La cour a des thuriféraires patentés et stipendiés, tant dans les mass media que – ce qui est plus surprenant – dans les milieux universitaires, qu’elle récompense à coup de titres de noblesse ou qu’elle flatte par des réceptions « au Palais ». Leur plaidoyer, souvent talentueux, fait mouche à en croire les sondages, mais agite des arguments éculés dont certains furent envoyés par Mirabeau ou Lafayette pour tenter – heureusement en vain – de sauver la monarchie de Louis XVI. En Belgique, on se plait à souligner que la monarchie n’est pas de droit divin mais procède d’un choix fait par le Congrès national en 1830. Cette rengaine lui donne un parfum de démocratie. On oublie de rappeler que ce Congrès national n’avait aucune légitimité populaire : il fut élu par à peine 30.000 électeurs. Les autres justifications classiques n’ont guère plus de consistance. Jetons-y un coup d’œil.
Un ciment national ?
La monarchie, va-t-on répétant, assurerait la cohésion du pays et freinerait les nationalismes régionaux centrifuges. Soulignons d’abord que, si « ciment » il y a, cela ne réjouit pas tout le monde : il n’y a rien de scandaleux à être séparatiste dès lors que l’on a fait le constat que les différences sociologiques et culturelles entre le nord et le sud du pays sont de plus en plus profondes. Et lourdes. Quant aux unitaristes, je les renvoie tout simplement aux régimes étrangers : ainsi le modèle suisse est un exemple classique d’un État multiculturel et confédéral qui n’a nul besoin d’un monarque pour le sauver de l’éclatement.
Un impossible président ?
Pour d’aucuns, le choix d’un président de la République belge relèverait du casse-tête communautaire. Le choix ne se heurterait toutefois pas à plus d’obstacles que celui, actuel, du premier ministre dont les pouvoirs sont censés cependant être nettement plus importants que ceux du roi. On peut très bien concevoir une alternance linguistique et communautaire, d’autant qu’il n’est pas indispensable de recourir à l’élection directe pour désigner ce président.
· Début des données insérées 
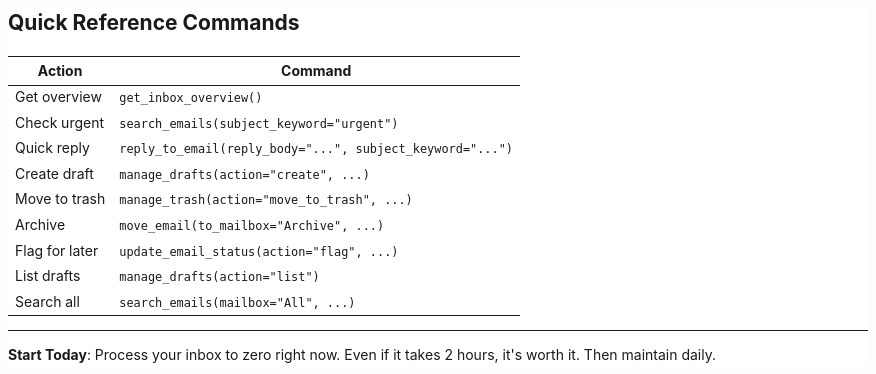 ## Quick Reference Commands

| Action | Command |
|--------|---------|
| Get overview | `get_inbox_overview()` |
| Check urgent | `search_emails(subject_keyword="urgent")` |
| Quick reply | `reply_to_email(reply_body="...", subject_keyword="...")` |
| Create draft | `manage_drafts(action="create", ...)` |
| Move to trash | `manage_trash(action="move_to_trash", ...)` |
| Archive | `move_email(to_mailbox="Archive", ...)` |
| Flag for later | `update_email_status(action="flag", ...)` |
| List drafts | `manage_drafts(action="list")` |
| Search all | `search_emails(mailbox="All", ...)` |

---

**Start Today**: Process your inbox to zero right now. Even if it takes 2 hours, it's worth it. Then maintain daily.
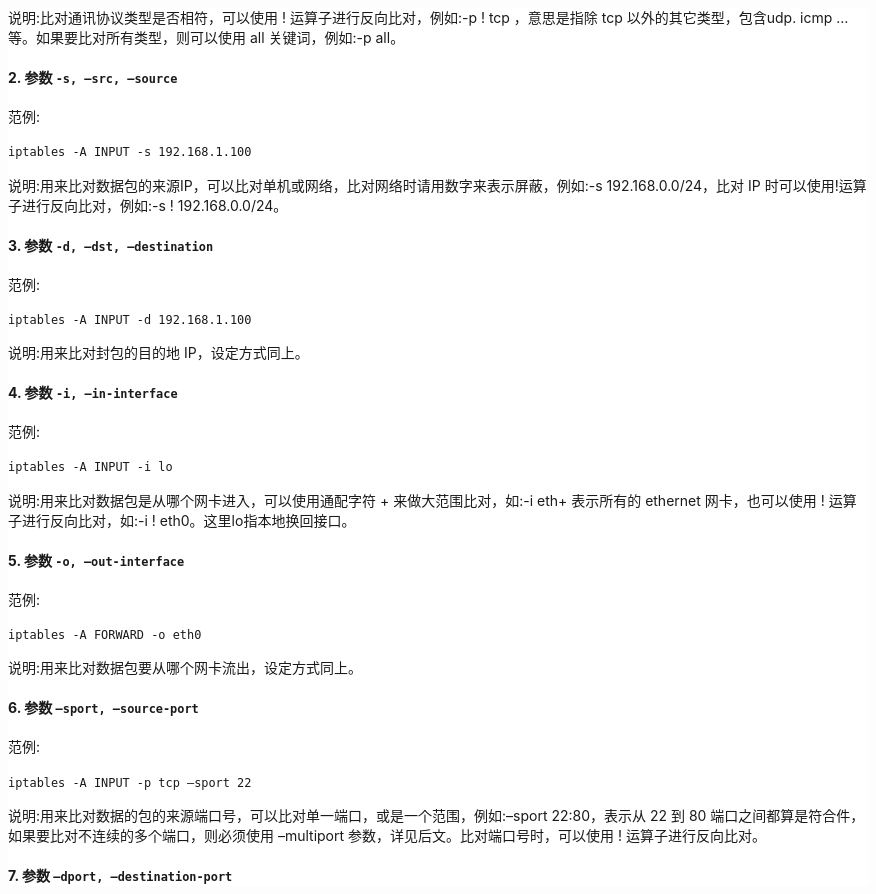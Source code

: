 
说明:比对通讯协议类型是否相符，可以使用 ! 运算子进行反向比对，例如:-p ! tcp ，意思是指除 tcp 以外的其它类型，包含udp. icmp …等。如果要比对所有类型，则可以使用 all 关键词，例如:-p all。

#### 2. 参数 `-s, –src, –source` 

范例:

```
iptables -A INPUT -s 192.168.1.100
```


说明:用来比对数据包的来源IP，可以比对单机或网络，比对网络时请用数字来表示屏蔽，例如:-s 192.168.0.0/24，比对 IP 时可以使用!运算子进行反向比对，例如:-s ! 192.168.0.0/24。

#### 3. 参数 `-d, –dst, –destination` 

范例:

```
iptables -A INPUT -d 192.168.1.100
```


说明:用来比对封包的目的地 IP，设定方式同上。

#### 4. 参数 `-i, –in-interface` 

范例:

```
iptables -A INPUT -i lo
```


说明:用来比对数据包是从哪个网卡进入，可以使用通配字符 + 来做大范围比对，如:-i eth+ 表示所有的 ethernet 网卡，也可以使用 ! 运算子进行反向比对，如:-i ! eth0。这里lo指本地换回接口。

#### 5. 参数 `-o, –out-interface` 

范例:

```
iptables -A FORWARD -o eth0
```


说明:用来比对数据包要从哪个网卡流出，设定方式同上。

#### 6. 参数 `–sport, –source-port`

范例:

```
iptables -A INPUT -p tcp –sport 22
```


说明:用来比对数据的包的来源端口号，可以比对单一端口，或是一个范围，例如:–sport 22:80，表示从 22 到 80 端口之间都算是符合件，如果要比对不连续的多个端口，则必须使用 –multiport 参数，详见后文。比对端口号时，可以使用 ! 运算子进行反向比对。

#### 7. 参数 `–dport, –destination-port` 
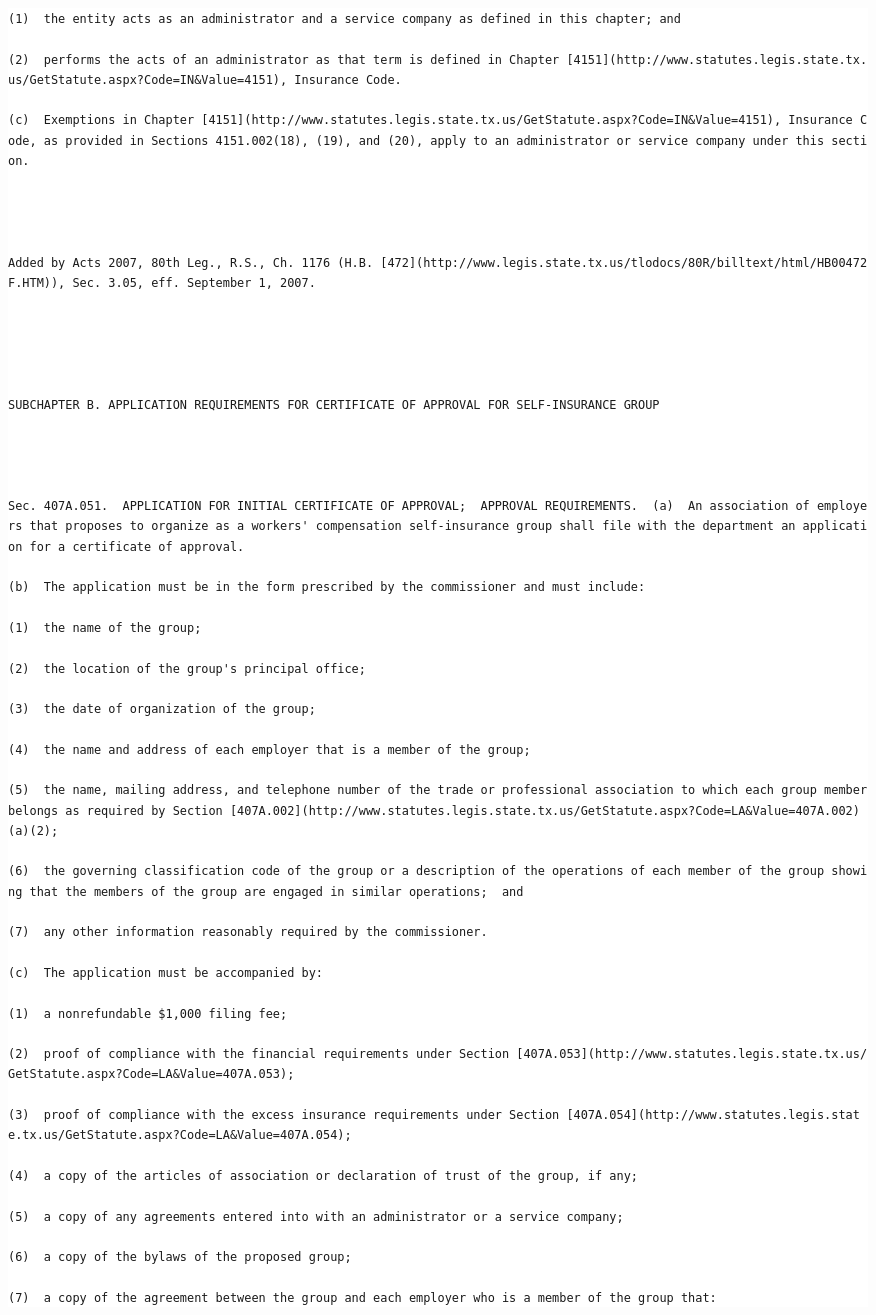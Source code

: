     (1)  the entity acts as an administrator and a service company as defined in this chapter; and
    
    (2)  performs the acts of an administrator as that term is defined in Chapter [4151](http://www.statutes.legis.state.tx.us/GetStatute.aspx?Code=IN&Value=4151), Insurance Code.
    
    (c)  Exemptions in Chapter [4151](http://www.statutes.legis.state.tx.us/GetStatute.aspx?Code=IN&Value=4151), Insurance Code, as provided in Sections 4151.002(18), (19), and (20), apply to an administrator or service company under this section.
    
    
    
    
    Added by Acts 2007, 80th Leg., R.S., Ch. 1176 (H.B. [472](http://www.legis.state.tx.us/tlodocs/80R/billtext/html/HB00472F.HTM)), Sec. 3.05, eff. September 1, 2007.
    
    
    
    
    
    SUBCHAPTER B. APPLICATION REQUIREMENTS FOR CERTIFICATE OF APPROVAL FOR SELF-INSURANCE GROUP
    
      
    
    
    Sec. 407A.051.  APPLICATION FOR INITIAL CERTIFICATE OF APPROVAL;  APPROVAL REQUIREMENTS.  (a)  An association of employers that proposes to organize as a workers' compensation self-insurance group shall file with the department an application for a certificate of approval.
    
    (b)  The application must be in the form prescribed by the commissioner and must include:
    
    (1)  the name of the group;
    
    (2)  the location of the group's principal office;
    
    (3)  the date of organization of the group;
    
    (4)  the name and address of each employer that is a member of the group;
    
    (5)  the name, mailing address, and telephone number of the trade or professional association to which each group member belongs as required by Section [407A.002](http://www.statutes.legis.state.tx.us/GetStatute.aspx?Code=LA&Value=407A.002)(a)(2);
    
    (6)  the governing classification code of the group or a description of the operations of each member of the group showing that the members of the group are engaged in similar operations;  and
    
    (7)  any other information reasonably required by the commissioner.
    
    (c)  The application must be accompanied by:
    
    (1)  a nonrefundable $1,000 filing fee;
    
    (2)  proof of compliance with the financial requirements under Section [407A.053](http://www.statutes.legis.state.tx.us/GetStatute.aspx?Code=LA&Value=407A.053);
    
    (3)  proof of compliance with the excess insurance requirements under Section [407A.054](http://www.statutes.legis.state.tx.us/GetStatute.aspx?Code=LA&Value=407A.054);
    
    (4)  a copy of the articles of association or declaration of trust of the group, if any;
    
    (5)  a copy of any agreements entered into with an administrator or a service company;
    
    (6)  a copy of the bylaws of the proposed group;
    
    (7)  a copy of the agreement between the group and each employer who is a member of the group that:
Au reste, même si, parce que les Flamands sont majoritaires, les futurs présidents ou présidentes sont systématiquement originaires de Flandre ou bruxellois néerlandophones, cela n’aurait rien d’une catastrophe : rien n’indique qu’ils n’auraient pas, autant que les Saxe-Cobourg, le souci d’assurer la cohésion nationale. Et si une présidence systématiquement flamande (on sait maintenant, depuis la coalition dite «arc-en-ciel », que ce ne serait plus nécessairement des catholiques) présentait de réels inconvénients, encore ceux-ci pourraient-ils être limités en restreignant la fonction présidentielle aux attributs actuels du roi, voire en lui conférant seulement une fonction de représentation.
Un VRP de luxe ?
On plaide également que notre famille royale contribuerait au lustre de la Belgique à l’étranger. C’est peut-être vrai auprès des autres monarchies (ce n’est toutefois pas si sûr car notre pays est minuscule et je doute que les missions ou délégations économiques belges soient mieux reçues au Japon, par exemple, lorsqu’elles sont « cornaquées » par un prince, fût-il royal, plutôt que par un ministre). Dans les républiques – qui sont tout de même majoritaires dans le monde – on se soucie du roi des belges comme un poisson d’une pomme… Le ministre Flahaut en visite au Bénin en mai 2001 entendit remercier, solennellement, et à plusieurs reprises, la « République de Belgique » pour son soutien dans la rénovation d’un dispensaire qu’il venait inaugurer. La notoriété, à l’essence principalement folklorique, du roi des Belges à l’étranger sera du reste bientôt moindre, grâce à l’UNESCO, que celle des Gilles de Binche…
Un père ?
La pérennité de la monarchie doit vraisemblablement beaucoup à son allure patriarcale. Et, plus que politique, son explication est sans doute psychanalytique et freudienne (s’ajoute à cela le fait que la famille est une des valeurs sûres de la dernière décennie : partout où elles sont encore en place, les familles royales occupent, c’est assez flagrant, plus de place dans les médias et, par conséquent, dans l’inconscient collectif, que les monarques eux-mêmes dont l’aura tient, pour une large part, aux petits soucis que leur causent leurs progénitures). Mais, si père il y a, encore n’est-il pas toujours bienveillant : s’il est irréprochable sur le front des inondations, son image de souverain « au-dessus de la mêlée » est souvent prise en défaut lorsqu’il est question de grands enjeux politiques ou éthiques. Que ceux qui se sont longtemps battus pour la dépénalisation de l’avortement, par exemple, se souviennent que la monarchie n’est pas étrangère à la durée et l’âpreté de leur combat. La capitulation de 1940, l’affaire Lumumba, sont d’autres illustrations de ce que la réalité de la monarchie est loin des atours de virginité et d’innocuité politiques dont elle se pare le plus souvent.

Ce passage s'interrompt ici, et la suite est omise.